#### Work request:
Would you write out the entries again, exactly as they are, but without images?

#### Data to use:
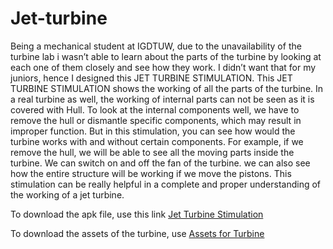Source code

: # Jet-turbine

Being a mechanical student at IGDTUW, due to the unavailability of the turbine lab i wasn’t able to learn about the parts of the turbine by looking at each one of them closely and see how they work. I didn’t want that for my juniors, hence I designed this JET TURBINE STIMULATION.
This JET TURBINE STIMULATION shows the working of all the parts of the turbine. In a real turbine as well, the working of internal parts can not be seen as it is covered with Hull. To look at the internal components well, we have to remove the hull or dismantle specific components, which may result in improper function. But in this stimulation, you can see how would the turbine works with and without certain components.
For example, if we remove the hull, we will be able to see all the moving parts inside the turbine. We can switch on and off the fan of the turbine. we can also see how the entire structure will be working if we move the pistons.
This stimulation can be really helpful in a complete and proper understanding of the working of a jet turbine. 

To download the apk file, use this link [Jet Turbine Stimulation](https://drive.google.com/file/d/165ltxoesA7YA_5ckJtEwpG1ScH_2JI8A/view?usp=sharing)

To download the assets of the turbine, use [Assets for Turbine](https://drive.google.com/file/d/1_90ouTH5Xypj-gU6_hDCYD471rBu46-O/view?usp=sharing)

#### Exercise output:
Source code

: # Jet-turbine

Being a mechanical student at IGDTUW, due to the unavailability of the turbine lab i wasn’t able to learn about the parts of the turbine by looking at each one of them closely and see how they work. I didn’t want that for my juniors, hence I designed this JET TURBINE STIMULATION.
This JET TURBINE STIMULATION shows the working of all the parts of the turbine. In a real turbine as well, the working of internal parts can not be seen as it is covered with Hull. To look at the internal components well, we have to remove the hull or dismantle specific components, which may result in improper function. But in this stimulation, you can see how would the turbine works with and without certain components.
For example, if we remove the hull, we will be able to see all the moving parts inside the turbine. We can switch on and off the fan of the turbine. we can also see how the entire structure will be working if we move the pistons.
This stimulation can be really helpful in a complete and proper understanding of the working of a jet turbine. 

To download the apk file, use this link [Jet Turbine Stimulation](https://drive.google.com/file/d/165ltxoesA7YA_5ckJtEwpG1ScH_2JI8A/view?usp=sharing)

To download the assets of the turbine, use [Assets for Turbine](https://drive.google.com/file/d/1_90ouTH5Xypj-gU6_hDCYD471rBu46-O/view?usp=sharing)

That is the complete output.